Some further potentially relevant thoughts:

Some upcoming content in my Doublecrux/Frames sequence is that while there is some "arbitrariness" to frames, there are facts of the matter of whether a frame is consistent or self-defeating, and whether it is useful for achieving particular goals.

I think an important skill for a rationalist culture to impart is "how to productively disagree on frames", and figure out under what circumstances you should change your frame. I think this is harder than changing your beliefs, and some of the considerations are a bit different. But, still an important skill.

Nonetheless, because frames are often wound up in one's identity (even moreso than beliefs), it's often actively unproductive to jump to "Frame X is worse than Frame Y". In my Noticing Frames post, I avoided getting too opinionated about which frames were good for which reasons, because the main point was being able to notice differing frames at all, and it's easier to focus on that when you're not defensive.

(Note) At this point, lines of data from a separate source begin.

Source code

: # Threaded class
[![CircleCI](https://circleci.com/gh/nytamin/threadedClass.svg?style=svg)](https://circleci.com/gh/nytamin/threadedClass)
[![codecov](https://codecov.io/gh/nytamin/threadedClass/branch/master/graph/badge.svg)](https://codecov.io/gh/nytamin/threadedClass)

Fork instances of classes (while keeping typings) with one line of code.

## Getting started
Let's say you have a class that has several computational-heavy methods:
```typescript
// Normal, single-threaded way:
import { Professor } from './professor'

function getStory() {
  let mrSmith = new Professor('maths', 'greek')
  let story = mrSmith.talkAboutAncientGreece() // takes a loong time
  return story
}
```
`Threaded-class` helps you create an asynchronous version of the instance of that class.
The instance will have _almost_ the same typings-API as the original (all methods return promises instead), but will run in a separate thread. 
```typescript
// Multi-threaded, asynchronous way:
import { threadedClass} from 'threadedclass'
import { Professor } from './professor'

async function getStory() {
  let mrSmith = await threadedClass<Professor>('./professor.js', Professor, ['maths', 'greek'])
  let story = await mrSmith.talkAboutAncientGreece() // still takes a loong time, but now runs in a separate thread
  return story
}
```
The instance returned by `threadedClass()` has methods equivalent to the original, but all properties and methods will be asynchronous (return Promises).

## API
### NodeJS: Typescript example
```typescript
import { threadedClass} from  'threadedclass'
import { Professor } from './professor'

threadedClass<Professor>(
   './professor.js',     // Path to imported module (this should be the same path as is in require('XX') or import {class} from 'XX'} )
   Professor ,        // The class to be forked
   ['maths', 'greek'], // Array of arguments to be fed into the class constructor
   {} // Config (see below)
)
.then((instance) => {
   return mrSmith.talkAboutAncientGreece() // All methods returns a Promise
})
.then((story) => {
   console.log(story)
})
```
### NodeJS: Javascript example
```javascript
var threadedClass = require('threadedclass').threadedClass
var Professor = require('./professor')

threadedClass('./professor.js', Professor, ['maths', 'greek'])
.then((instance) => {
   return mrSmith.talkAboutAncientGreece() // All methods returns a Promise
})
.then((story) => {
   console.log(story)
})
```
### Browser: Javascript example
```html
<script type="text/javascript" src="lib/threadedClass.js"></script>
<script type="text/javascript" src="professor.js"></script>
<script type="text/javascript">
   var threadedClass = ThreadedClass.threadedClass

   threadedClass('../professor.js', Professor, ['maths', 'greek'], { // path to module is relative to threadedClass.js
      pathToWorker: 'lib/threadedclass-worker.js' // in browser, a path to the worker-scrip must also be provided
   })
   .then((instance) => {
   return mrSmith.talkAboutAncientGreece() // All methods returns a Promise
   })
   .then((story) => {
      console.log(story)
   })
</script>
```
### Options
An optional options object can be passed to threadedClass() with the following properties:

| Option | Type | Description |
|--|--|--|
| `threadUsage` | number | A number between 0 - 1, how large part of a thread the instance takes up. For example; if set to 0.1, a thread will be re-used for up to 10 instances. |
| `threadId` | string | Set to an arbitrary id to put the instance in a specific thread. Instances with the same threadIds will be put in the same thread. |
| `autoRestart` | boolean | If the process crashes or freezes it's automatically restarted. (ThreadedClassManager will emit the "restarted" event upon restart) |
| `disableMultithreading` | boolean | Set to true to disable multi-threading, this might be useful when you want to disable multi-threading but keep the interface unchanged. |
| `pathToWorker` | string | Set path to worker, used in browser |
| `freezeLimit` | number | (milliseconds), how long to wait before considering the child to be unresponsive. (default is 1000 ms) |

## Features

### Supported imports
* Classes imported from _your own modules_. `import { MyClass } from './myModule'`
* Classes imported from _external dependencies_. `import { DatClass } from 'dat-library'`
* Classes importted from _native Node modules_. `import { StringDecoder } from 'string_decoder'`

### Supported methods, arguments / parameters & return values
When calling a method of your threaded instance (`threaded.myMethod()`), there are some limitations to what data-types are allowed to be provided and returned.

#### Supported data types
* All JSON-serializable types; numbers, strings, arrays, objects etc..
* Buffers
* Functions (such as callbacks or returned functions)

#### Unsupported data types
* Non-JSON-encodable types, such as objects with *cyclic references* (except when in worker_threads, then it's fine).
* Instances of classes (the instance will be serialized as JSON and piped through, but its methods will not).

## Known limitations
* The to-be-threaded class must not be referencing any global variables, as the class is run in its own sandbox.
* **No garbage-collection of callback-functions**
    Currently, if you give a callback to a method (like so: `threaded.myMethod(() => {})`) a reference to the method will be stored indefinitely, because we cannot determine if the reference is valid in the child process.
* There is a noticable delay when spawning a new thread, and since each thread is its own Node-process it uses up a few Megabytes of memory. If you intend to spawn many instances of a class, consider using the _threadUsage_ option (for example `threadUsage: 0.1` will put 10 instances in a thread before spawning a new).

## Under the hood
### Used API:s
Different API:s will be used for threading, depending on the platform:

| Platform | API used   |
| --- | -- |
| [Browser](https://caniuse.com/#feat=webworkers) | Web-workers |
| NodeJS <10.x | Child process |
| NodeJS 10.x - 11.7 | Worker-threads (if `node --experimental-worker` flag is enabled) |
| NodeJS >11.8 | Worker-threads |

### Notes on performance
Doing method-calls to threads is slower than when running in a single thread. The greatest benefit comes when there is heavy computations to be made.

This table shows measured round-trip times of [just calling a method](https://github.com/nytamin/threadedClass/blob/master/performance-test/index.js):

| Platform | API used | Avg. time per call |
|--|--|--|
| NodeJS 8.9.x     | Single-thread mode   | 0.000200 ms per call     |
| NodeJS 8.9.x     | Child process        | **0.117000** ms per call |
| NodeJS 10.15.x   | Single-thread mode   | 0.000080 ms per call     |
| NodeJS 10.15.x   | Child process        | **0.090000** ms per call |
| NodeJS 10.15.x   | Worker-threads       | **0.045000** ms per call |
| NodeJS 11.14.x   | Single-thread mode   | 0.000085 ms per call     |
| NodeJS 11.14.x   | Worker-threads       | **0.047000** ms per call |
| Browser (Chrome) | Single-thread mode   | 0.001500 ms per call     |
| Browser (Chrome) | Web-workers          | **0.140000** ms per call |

It feels like something similar is at play in the Decoupled/Contextual post. My impression is that you're worried about it shifting the overton window towards "arbitrary politically motivated bids for contextual sensitivity". But one major use case for the D/C post is to introduce people who normally think contextually, to the idea that they might want to think decoupled sometimes. And that's easier to do without putting them on the defensive.

but "what sort of norm conflicts might you run into in the wild, that will make discourse more confusing and difficult?".

And if both of two purported norm-sets are wrong (i.e., fail to create accurate maps) in different ways, then taxonomizing possible norm-sets along that axis will be even more confusing. If some bids for contextualization are genuinely clarifying (e.g., pointing out that your interlocutor is refuting a weak man, and that readers will be misled if they infer that there do not exist any stronger arguments for the same conclusion), but others are obfuscating (e.g., appeals-to-consequences of the side effects of a belief, independently of whether the belief is true), then lumping them both together under "contextualizing norms" will confuse people who are searching for clarity-creating norms. (In future work, I want to "pry open the black box" of relevance, which I'm relying on for a lot despite being confused about how it works.)

What surprises me is the combination of your concern for this here, but your praise of Local Validity as a Key to Sanity and Civilization

The part of you that was surprised by this will be even more surprised by my next planned post, an ultra-"contextualizing" reply to "Meta-Honesty"! (But it should be less surprising when you consider the ways in which my earlier "Heads I Win, Tails?—Never Heard of Her" is also ultra-"contextualizing.")

THANK YOU for talking about behaviors and expectations for communications, and recognizing that these are tactics for communication and/or persuasion (and/or signaling), not attributes of a given speaker.

One of my main objections to the previous discussion was that they were saying "contextualizer" as a description of a person's style, rather than "(over-)contextualized interpretation" as a description of a given communication's intent or interpretation.

I use both contextual and decoupled aspects, depending on my audience and intent. Communication style is an an active choice.